While handling difficult conversations can be challenging, there are strategies that can improve the outcome:
- Be prepared. Preparing for a difficult conversation is always a good idea. Can you imagine a lawyer going into trial unprepared or a politician who hasn’t prepared talking points for a press conference? Take the time to prepare a written “cheat sheet” — talking points that will help you keep focused. This is particularly helpful if you anticipate a highly emotional response.
- Identify your understanding of the problem. Clarify the issue for yourself and be prepared to address this in the conversation. Your idea of what the issue is and the person’s reality may be very different.
An objective of a first discussion, particularly about a complex or systemic problem, may be simply to come to an understanding of what the problem or issue really is. Using the “what the video camera would have captured” approach — versus emotional reactivity or hearsay comments — can be helpful.

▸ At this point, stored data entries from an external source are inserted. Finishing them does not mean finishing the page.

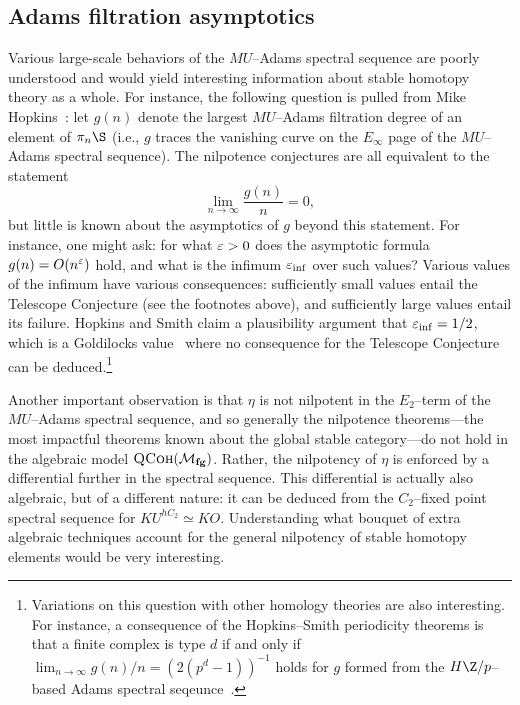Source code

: \subsection*{Adams filtration asymptotics}

Various large-scale behaviors of the \(MU\)--Adams spectral sequence are poorly understood and would yield interesting information about stable homotopy theory as a whole.  For instance, the following question is pulled from Mike Hopkins~\cite[Section 10]{HopkinsOnRavenel}: let \(g(n)\) denote the largest \(MU\)--Adams filtration degree of an element of \(\pi_n \S\) (i.e., \(g\) traces the vanishing curve on the \(E_\infty\) page of the \(MU\)--Adams spectral sequence).  The nilpotence conjectures are all equivalent to the statement \[\lim_{n \to \infty} \frac{g(n)}{n} = 0,\] but little is known about the asymptotics of \(g\) beyond this statement.  For instance, one might ask: for what \(\varepsilon > 0\) does the asymptotic formula \(g(n) = O(n^{\varepsilon})\) hold, and what is the infimum \(\varepsilon_{\inf}\) over such values?  Various values of the infimum have various consequences: sufficiently small values entail the Telescope Conjecture (see the footnotes above), and sufficiently large values entail its failure.  Hopkins and Smith claim a plausibility argument that \(\varepsilon_{\inf} = 1/2\), which is a Goldilocks value~\cite{Dicke} where no consequence for the Telescope Conjecture can be deduced.\footnote{Variations on this question with other homology theories are also interesting.  For instance, a consequence of the Hopkins--Smith periodicity theorems is that a finite complex is type \(d\) if and only if \(\lim_{n \to \infty} g(n) / n = (2(p^d-1))^{-1}\) holds for \(g\) formed from the \(H\Z/p\)--based Adams spectral seqeunce~\cite[Section 3.5]{HopkinsICMZurich}.}

Another important observation is that \(\eta\) is not nilpotent in the \(E_2\)--term of the \(MU\)--Adams spectral sequence, and so generally the nilpotence theorems---the most impactful theorems known about the global stable category---do not hold in the algebraic model \(\normalfont\textsc{QCoh}(\mathcal{M}_{\mathbf{fg}})\).  Rather, the nilpotency of \(\eta\) is enforced by a differential further in the spectral sequence.  This differential is actually also algebraic, but of a different nature: it can be deduced from the \(C_2\)--fixed point spectral sequence for \(KU^{hC_2} \simeq KO\).  Understanding what bouquet of extra algebraic techniques account for the general nilpotency of stable homotopy elements would be very interesting.

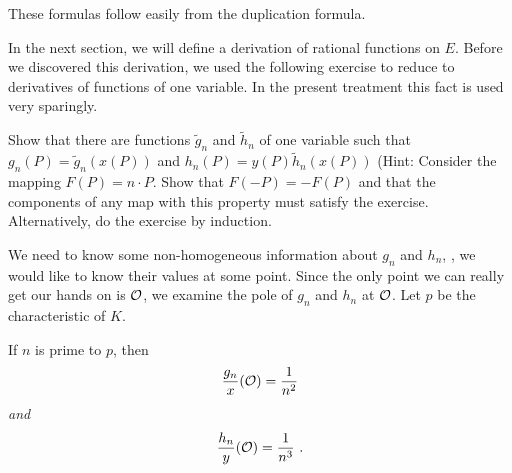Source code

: These formulas follow easily from the duplication formula.

In the next section, we will define a derivation of rational functions on $E$. Before we discovered this derivation, we used the following exercise to reduce to derivatives of functions of one variable. In the present treatment this fact is used very sparingly.

\begin{exo}
\label{e7.5}
Show that there are functions $\tilde{g}_{n}$ and $\tilde{h}_{n}$ of one variable such that $g_{n}(P)=\tilde{g}_{n}(x(P))$ and $h_{n}(P)=y(P)\tilde{h}_{n}(x(P))$ (Hint: Consider the mapping $F(P)=n\cdot P$. Show that $F(-P)=-F(P)$ and that the components of any map with this property must satisfy the exercise. Alternatively, do the exercise by induction.
\end{exo}

We need to know some non-homogeneous information about $g_{n}$ and $h_{n}$, \ie, we would like to know their values at some point. Since the only point we can really get our hands on is $\mathcal{O}$, we examine the pole of $g_{n}$ and $h_{n}$ at $\mathcal{O}$. Let $p$ be the characteristic of $K$.

\begin{prop}
\label{p7.6}
If $n$ is prime to $p$, then
$$
\frac{g_{n}}{x}(\mathcal{O})=\frac{1}{n^{2}}
$$
{\it and}
$$
\frac{h_{n}}{y}(\cuz)=\frac{1}{n^{3}}\ .
$$
\end{prop}

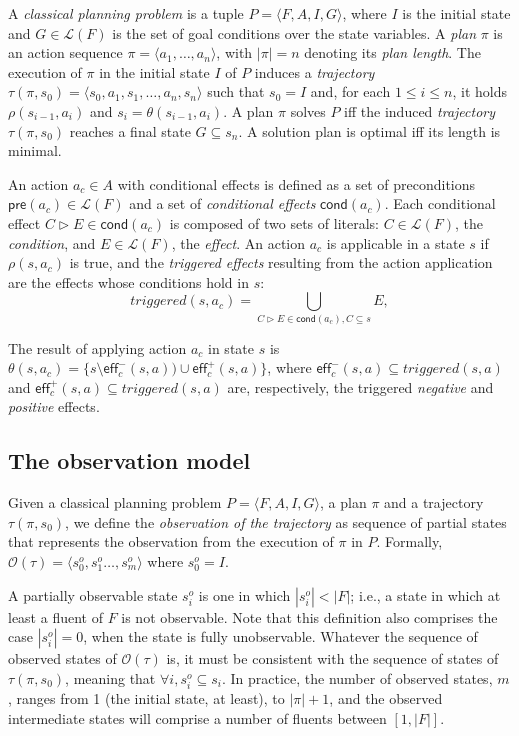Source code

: \documentclass{article}
\newcommand{\tup}[1]{{\langle #1 \rangle}}
\newcommand{\pre}{\mathsf{pre}}     %
\newcommand{\eff}{\mathsf{eff}}     %
\newcommand{\cond}{\mathsf{cond}}   %
\begin{document}
A {\em classical planning problem} is a tuple $P=\tup{F,A,I,G}$, where $I$ is the initial state and $G\in\mathcal{L}(F)$ is the set of goal conditions over the state variables. A {\em plan} $\pi$ is an action sequence $\pi=\tup{a_1, \ldots, a_n}$, with $|\pi|=n$ denoting its {\em plan length}. The execution of $\pi$ in the initial state $I$ of $P$ induces a {\em trajectory} $\tau(\pi,s_0)=\tup{s_0, a_1, s_1, \ldots, a_n, s_n}$ such that $s_0=I$ and, for each {\small $1\leq i\leq n$}, it holds $\rho(s_{i-1},a_i)$ and $s_i=\theta(s_{i-1},a_i)$. A plan $\pi$ solves $P$ iff the induced {\em trajectory} $\tau(\pi,s_0)$ reaches a final state $G \subseteq s_n$. A solution plan is optimal iff its length is minimal.

An action $a_c\in A$ with conditional effects is defined as a set of preconditions $\pre(a_c)\in\mathcal{L}(F)$ and a set of {\em conditional effects} $\cond(a_c)$. Each conditional effect $C\rhd E\in\cond(a_c)$ is composed of two sets of literals: $C\in\mathcal{L}(F)$, the {\em condition}, and $E\in\mathcal{L}(F)$, the {\em effect}. An action $a_c$ is applicable in a state $s$ if $\rho(s,a_c)$ is true, and the {\em triggered effects} resulting from the action application are the effects whose conditions hold in $s$:
\[
triggered(s,a_c)=\bigcup_{C\rhd E\in\cond(a_c),C\subseteq s} E,
\]

The result of applying action $a_c$ in state $s$ is $\theta(s,a_c)=\{s\setminus\eff_c^-(s,a))\cup\eff_c^+(s,a)\}$, where $\eff_c^-(s,a)\subseteq triggered(s,a)$ and $\eff_c^+(s,a)\subseteq triggered(s,a)$ are, respectively, the triggered {\em negative} and {\em positive} effects.


\subsection{The observation model}
Given a classical planning problem $P=\tup{F,A,I,G}$, a plan $\pi$ and a trajectory $\tau(\pi,s_0)$, we define the \emph{observation of the trajectory} as sequence of partial states that represents the observation from the execution of $\pi$ in $P$. Formally, $\mathcal{O}(\tau)=\tup{s_0^o,s_1^o \ldots , s_m^o}$ where $s_0^o=I$.

A partially observable state $s_i^o$ is one in which $|s_i^o| < |F|$; i.e., a state in which at least a fluent of $F$ is not observable. Note that this definition also comprises the case $|s_i^o| = 0$, when the state is fully unobservable. Whatever the sequence of observed states of $\mathcal{O}(\tau)$ is, it must be consistent with the sequence of states of $\tau(\pi,s_0)$, meaning that $\forall i, s_i^o \subseteq s_i$. In practice, the number of observed states, $m$, ranges from 1 (the initial state, at least), to $|\pi|+1$, and the observed intermediate states will comprise a number of fluents between $[1,|F|]$.
\end{document}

- Establish your intention. Define where you want to end up as a result of this conversation. What is at stake? What do you want for yourself, the person, your relationship and others the situation is affecting?
- Anticipate discomfort. Have a plan for self-soothing as well as a de-escalation strategy if things get emotional.

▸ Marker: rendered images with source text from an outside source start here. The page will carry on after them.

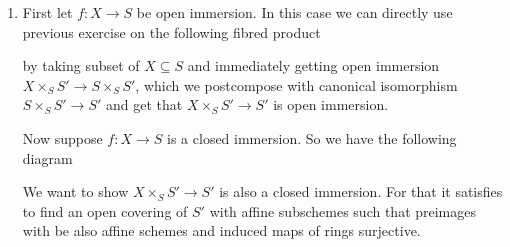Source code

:\begin{exercise}{2}
    \begin{enumerate}
        \item{
            First let $f \colon X \rightarrow S$ be open immersion. In this case
            we can directly use previous exercise on the following fibred
            product
                      
        \begin{center}
        \end{center}
        
            by taking subset of $X \subseteq S$ and immediately getting open
            immersion $X \times_S S' \rightarrow S \times_S S'$, which we
            postcompose with canonical isomorphism $S \times_S S' \rightarrow
            S'$ and get that $X \times_S S' \rightarrow S'$ is open immersion.

            Now suppose $f \colon X \rightarrow S$ is a closed immersion. So we
            have the following diagram

            \begin{center}
            \end{center}

            We want to show $X \times_S S' \rightarrow S'$ is also a closed
            immersion. For that it satisfies to find an open covering of $S'$
            with affine subschemes such that preimages with be also affine schemes
            and induced maps of rings surjective.

}
\end{enumerate}
\end{exercise}
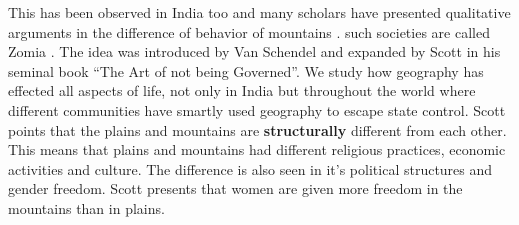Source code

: This has been observed in India too and many scholars have presented qualitative arguments in the difference of behavior of mountains \citep{ali2019delusional,murton2013himalayan,alam2008becoming,hussain2015remoteness}. such societies are called Zomia \citep{van2005geographies}. The idea was introduced by Van Schendel and expanded by Scott in his seminal book ``The Art of not being Governed''. We study how geography has effected all aspects of life, not only in India but throughout the world where different communities have smartly used geography to escape state control. Scott points that the plains and mountains are \textbf{structurally} different from each other. This means that plains and mountains had different religious practices, economic activities and culture. The difference is also seen in it's political structures and gender freedom. Scott presents that women are given more freedom in the mountains than in plains. 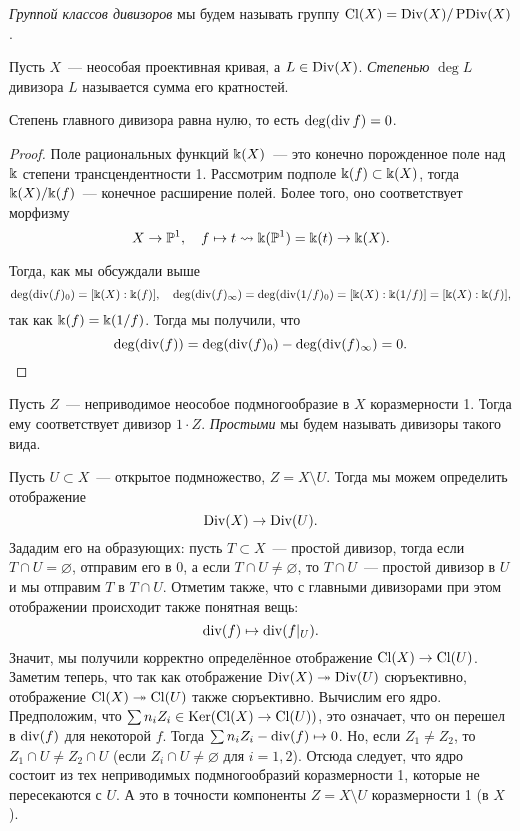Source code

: 	\begin{definition} 
		\emph{Группой классов дивизоров} мы будем называть группу $\operatorname{Cl}(X) = \operatorname{Div}(X)/\operatorname{PDiv}(X)$.
	\end{definition}

	\begin{definition} 
		Пусть $X$~--- неособая проективная кривая, а $L \in \operatorname{Div}(X)$. \emph{Степенью} $\deg{L}$ дивизора $L$ называется сумма его кратностей.  
	\end{definition}

	\begin{statement} 
		Степень главного дивизора равна нулю, то есть $\deg(\operatorname{div}{f}) = 0$.
	\end{statement}

	\begin{proof}
		Поле рациональных функций $\Bbbk(X)$~--- это конечно порожденное поле над $\Bbbk$ степени трансцендентности 1. Рассмотрим подполе $\Bbbk(f) \subset \Bbbk(X)$, тогда $\Bbbk(X)/\Bbbk(f)$~--- конечное расширение полей. Более того, оно соответствует морфизму 
		\[
	 		X \to \mathbb{P}^1, \quad f \mapsto t \rightsquigarrow \Bbbk(\mathbb{P}^1) = \Bbbk(t) \to \Bbbk(X). 
	 	\] 	

	 	Тогда, как мы обсуждали выше
	 	\[
	 		\deg(\operatorname{div}(f)_0) = [\Bbbk(X) : \Bbbk(f)], \quad \deg(\operatorname{div}(f)_{\infty})  = \deg(\operatorname{div}(1/f)_0) = [\Bbbk(X) : \Bbbk(1/f)] = [\Bbbk(X) : \Bbbk(f)],
	 	\]
	 	так как $\Bbbk(f) = \Bbbk(1/f)$. Тогда мы получили, что 
	 	\[
	 		\deg(\operatorname{div}(f)) = \deg(\operatorname{div}(f)_0) - \deg(\operatorname{div}(f)_{\infty}) = 0.
	 	\]

	\end{proof}

	\begin{definition} 
		Пусть $Z$~--- неприводимое неособое подмногообразие в $X$ коразмерности 1. Тогда ему соответствует дивизор $1 \cdot Z$. \emph{Простыми} мы будем называть дивизоры такого вида. 
	\end{definition}

	Пусть $U \subset X$~--- открытое подмножество, $Z = X \setminus U$.  Тогда мы можем определить отображение 
	\[
		\operatorname{Div}(X) \to \operatorname{Div}(U).
	\] 
	Зададим его на образующих: пусть $T \subset X$~--- простой дивизор, тогда если $T \cap U = \varnothing$, отправим его в 0, а если $T \cap U \neq \varnothing$, то $T \cap U$~--- простой дивизор в $U$ и мы отправим $T$ в  $T \cap U$. Отметим также, что с главными дивизорами при этом отображении происходит также понятная вещь: 
	\[
		\operatorname{div}(f) \mapsto \operatorname{div}(f\vert_U).
	\]
	Значит, мы получили корректно определённое отображение $\operatorname{Cl}(X) \to \operatorname{Cl}(U)$. Заметим теперь, что так как отображение $\operatorname{Div}(X) \twoheadrightarrow \operatorname{Div}(U)$ сюръективно, отображение $\operatorname{Cl}(X) \twoheadrightarrow \operatorname{Cl}(U)$ также сюръективно. Вычислим его ядро. Предположим, что $\sum n_i Z_i \in \Ker\lr*{\Cl(X) \to \Cl(U)}$, это означает, что он перешел в $\operatorname{div}(f)$ для некоторой $f$. Тогда $\sum n_i Z_i - \operatorname{div}(f) \mapsto 0$. Но, если $Z_1 \neq Z_2$, то $Z_1 \cap U \neq Z_2 \cap U$ (если $Z_i \cap U \neq \varnothing$ для $i = 1, 2$). Отсюда следует, что ядро состоит из тех неприводимых подмногообразий коразмерности 1, которые не пересекаются с $U$. А это в точности компоненты $Z = X \setminus U$ коразмерности 1 (в $X$). 

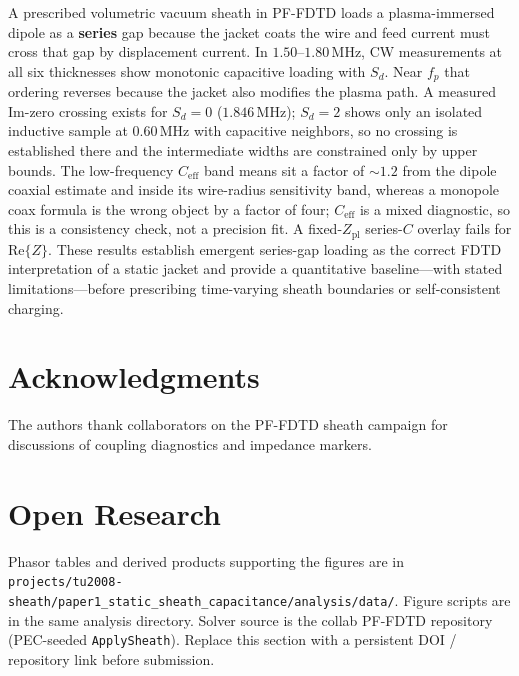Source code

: \documentclass[draft]{agujournal2025}
\begin{document}
A prescribed volumetric vacuum sheath in PF-FDTD loads a plasma-immersed dipole as a \textbf{series} gap because the jacket coats the wire and feed current must cross that gap by displacement current. In \(1.50\)--\(1.80\,\mathrm{MHz}\), CW measurements at all six thicknesses show monotonic capacitive loading with \(S_d\). Near \(f_p\) that ordering reverses because the jacket also modifies the plasma path. A measured Im-zero crossing exists for \(S_d=0\) (\(1.846\,\mathrm{MHz}\)); \(S_d=2\) shows only an isolated inductive sample at \(0.60\,\mathrm{MHz}\) with capacitive neighbors, so no crossing is established there and the intermediate widths are constrained only by upper bounds. The low-frequency \(C_\mathrm{eff}\) band means sit a factor of \(\sim 1.2\) from the dipole coaxial estimate and inside its wire-radius sensitivity band, whereas a monopole coax formula is the wrong object by a factor of four; \(C_\mathrm{eff}\) is a mixed diagnostic, so this is a consistency check, not a precision fit. A fixed-\(Z_\mathrm{pl}\) series-\(C\) overlay fails for \(\mathrm{Re}\{Z\}\). These results establish emergent series-gap loading as the correct FDTD interpretation of a static jacket and provide a quantitative baseline---with stated limitations---before prescribing time-varying sheath boundaries or self-consistent charging.

\section*{Acknowledgments}
The authors thank collaborators on the PF-FDTD sheath campaign for discussions of coupling diagnostics and impedance markers.

\section*{Open Research}
Phasor tables and derived products supporting the figures are in \texttt{projects/tu2008-sheath/paper1\_static\_sheath\_capacitance/analysis/data/}. Figure scripts are in the same analysis directory. Solver source is the collab PF-FDTD repository (PEC-seeded \texttt{ApplySheath}). Replace this section with a persistent DOI / repository link before submission.


\end{document}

- For very difficult situations, get help. Find a colleague, mentor or outside resource to review, discuss and help you prepare for the discussion. An impartial third-party perspective may provide valuable insight and help you clarify and prepare. Role-play the anticipated conversation and get feedback — including about how your tone and body language are coming across.
Anticipating how the person may respond in this practice session (ask your partner to mimic how the person might act) may give you new approaches and coping ideas.
While in the difficult conversation:
- Describe how the situation has affected you on an emotional level. Genuinely inquire about how the other person is feeling.
- Demonstrate your concern for what you imagine it’s like to be in his or her shoes. Try to acknowledge and understand his or her position. This isn’t necessarily agreement; it’s understanding perceptions.
- Use curiosity to help manage your anxiety and foster an open dialogue. Asking open-ended questions can help here: “What has this been like for you?” Authors Douglas Stone, Bruce Patton and Sheila Heen (Harvard Negotiation Project) write about the importance of shifting from a telling conversation to a learning conversation in their book “Difficult Conversations.” In other words, use inquiry versus blame.
- Identify how you have contributed to the situation.
- Get clarity and agreement about what changes must take place. While lessons of the past are important, what does the future solution look like?
Indicate what you can or are willing to change. Make clear what you want and need. Clarify agreements or commitments and define consequences for future behavior — both good and bad. These are key steps often missed by many managers.
- Finally, document! It is important to provide a written record of issues and agreements, particularly for highly sensitive, personal or ongoing issues.
Managing in today’s dynamic workplace requires a broad base of leadership, communication and people skills. The ability to manage difficult conversations effectively is one of the many challenges required for successful leadership.
Done well, with planning and preparation, the end result can be very positive — on people, relationships and performance.